How big is the new Golden State Warriors superstar core? Big three? Big four? Big five? Assuming it’s a foursome, including Stephen Curry, Kevin Durant, Klay Thompson and Draymond Green, it’s going to be interesting identifying the guy who lets the new chemistry and offensive scheme eat into his points and offensive role.
The numbers: Curry averaged 30.1 points per game last season, Thompson finished with 22.1 a game, Green was averaging 14 points a night. Durant, playing on the Oklahoma City Thunder at the time, averaged 28.1 points per game. But the way the Thunder play basketball and what the Warriors did for most of the season and the playoffs (until things became difficult) was very different. Curry did have the freedom for some solo acts from time to time, but ball movement, spacing, and giving up shots to find the best one.
They’re going to need to make some time and possession for Durant to do his thing. The Warriors believe that Durant can fit in with their brand of offense which he’s really not used to, but will also have to take advantage of his individual talent on offense, which often involves just him touching the ball on certain possessions. The genius of the Warriors offense is making a team-based scheme that helps everyone show off their strengths from time to time. It demands people to give up on some shots, except for Curry. It demands leaving the ego at the door.
With Green emerging as one of the three facilitators on the Warriors offense along with Curry and Andre Iguodala, he’s in a position to keep his numbers close to what they were last season. If anyone is going to get “hurt” by this, it’s going to be Curry and Thompson, unless Durant falls in love with being a passer and finding teammates open, and the amount of attention defenses have to give both him and Curry results in even more open looks for Thompson.

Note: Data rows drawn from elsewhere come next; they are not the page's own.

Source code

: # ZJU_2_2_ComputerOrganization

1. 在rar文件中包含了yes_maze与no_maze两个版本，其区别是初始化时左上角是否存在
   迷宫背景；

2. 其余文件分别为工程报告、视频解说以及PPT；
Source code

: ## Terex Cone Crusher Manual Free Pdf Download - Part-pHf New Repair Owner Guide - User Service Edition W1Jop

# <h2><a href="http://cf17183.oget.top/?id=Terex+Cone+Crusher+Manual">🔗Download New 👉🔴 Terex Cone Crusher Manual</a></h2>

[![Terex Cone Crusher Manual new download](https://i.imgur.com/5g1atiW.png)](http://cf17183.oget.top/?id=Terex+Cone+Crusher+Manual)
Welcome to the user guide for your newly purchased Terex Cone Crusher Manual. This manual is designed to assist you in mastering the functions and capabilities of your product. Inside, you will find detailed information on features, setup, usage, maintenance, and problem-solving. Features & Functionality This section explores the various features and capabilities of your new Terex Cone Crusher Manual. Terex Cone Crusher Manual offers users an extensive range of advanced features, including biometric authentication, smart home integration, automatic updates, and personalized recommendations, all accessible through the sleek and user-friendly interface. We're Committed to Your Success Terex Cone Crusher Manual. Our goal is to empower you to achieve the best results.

From a fantasy-theory standpoint, a lineup that includes Curry, Thompson, Green, Durant and anyone else is going to be almost impossible to defend, and it’ll be more about the Warriors not letting the easy route become too tempting (a lot of isos, slower pace), and finding the right blend on defense. Because as good as they’ve been offensively, it’s often their ability to make defensive squeezes that helps them finish games early, allowing those runs with barrages of three pointers that no one can respond to.

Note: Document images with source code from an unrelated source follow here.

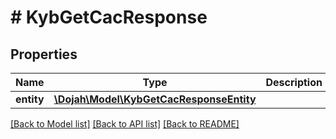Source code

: # # KybGetCacResponse

## Properties

Name | Type | Description | Notes
------------ | ------------- | ------------- | -------------
**entity** | [**\Dojah\Model\KybGetCacResponseEntity**](KybGetCacResponseEntity.md) |  | [optional]

[[Back to Model list]](../../README.md#models) [[Back to API list]](../../README.md#endpoints) [[Back to README]](../../README.md)
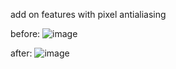 add on features with pixel antialiasing 

before: ![image](https://github.com/heziq/urls/assets/122570012/0f6d3395-9f08-47d6-b360-a2f3ca4580fd)

after: ![image](https://github.com/heziq/urls/assets/122570012/f1467923-0ceb-42c0-8193-1ea5304822e4)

Maybe the way Durant fits in defensively, and his inclusion in a new death lineup, is the most important thing to watch for. Durant can’t defend multiple positions, but he did make life difficult for Green who doesn’t handle long-armed players very well. Just like the Warriors hide Curry and allow him to use his speed and hand quickness for steals, they might have to come up with a way for Durant to be effective, especially now that Andrew Bogut is gone. Maybe it doesn’t matter. When you have three players who can go off for 30 points and more at any given time, maybe defense isn’t that important. Just let Green, Thompson, Iguodala and Shaun Livingston worry about it.